_RECORDS FOR THIS EXERCISE:_
BEGIN

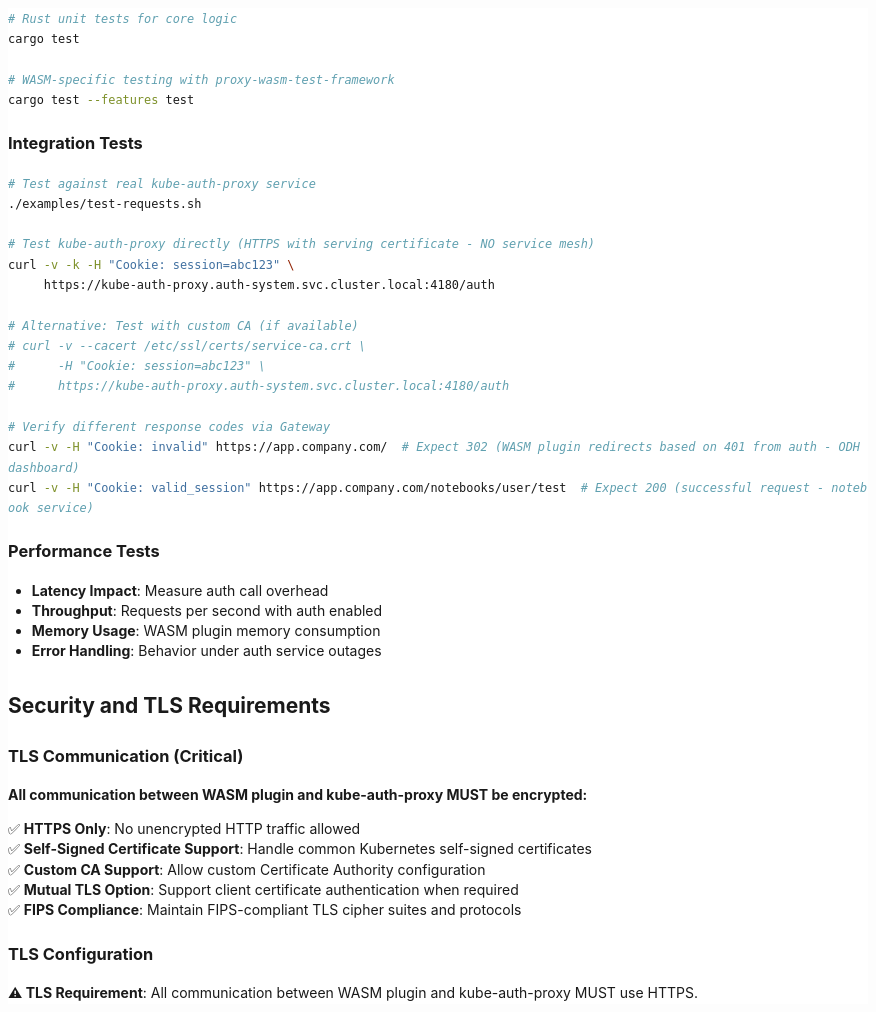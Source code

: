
 ```bash
# Rust unit tests for core logic
cargo test

# WASM-specific testing with proxy-wasm-test-framework
cargo test --features test
```

### Integration Tests

```bash
# Test against real kube-auth-proxy service
./examples/test-requests.sh

# Test kube-auth-proxy directly (HTTPS with serving certificate - NO service mesh)  
curl -v -k -H "Cookie: session=abc123" \
     https://kube-auth-proxy.auth-system.svc.cluster.local:4180/auth

# Alternative: Test with custom CA (if available)
# curl -v --cacert /etc/ssl/certs/service-ca.crt \
#      -H "Cookie: session=abc123" \
#      https://kube-auth-proxy.auth-system.svc.cluster.local:4180/auth

# Verify different response codes via Gateway
curl -v -H "Cookie: invalid" https://app.company.com/  # Expect 302 (WASM plugin redirects based on 401 from auth - ODH dashboard)
curl -v -H "Cookie: valid_session" https://app.company.com/notebooks/user/test  # Expect 200 (successful request - notebook service)
```

### Performance Tests

- **Latency Impact**: Measure auth call overhead
- **Throughput**: Requests per second with auth enabled
- **Memory Usage**: WASM plugin memory consumption
- **Error Handling**: Behavior under auth service outages

## Security and TLS Requirements

### TLS Communication (Critical)

**All communication between WASM plugin and kube-auth-proxy MUST be encrypted:**

✅ **HTTPS Only**: No unencrypted HTTP traffic allowed  
✅ **Self-Signed Certificate Support**: Handle common Kubernetes self-signed certificates  
✅ **Custom CA Support**: Allow custom Certificate Authority configuration  
✅ **Mutual TLS Option**: Support client certificate authentication when required  
✅ **FIPS Compliance**: Maintain FIPS-compliant TLS cipher suites and protocols  

### TLS Configuration

**⚠️ TLS Requirement**: All communication between WASM plugin and kube-auth-proxy MUST use HTTPS.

END

_DIRECTIONS FOR THIS TASK:_
Quote only the lines from the line containing "### TLS Configuration" through the end of the entries, keeping the first and the last.

_EXERCISE RESULT:_
### TLS Configuration

**⚠️ TLS Requirement**: All communication between WASM plugin and kube-auth-proxy MUST use HTTPS.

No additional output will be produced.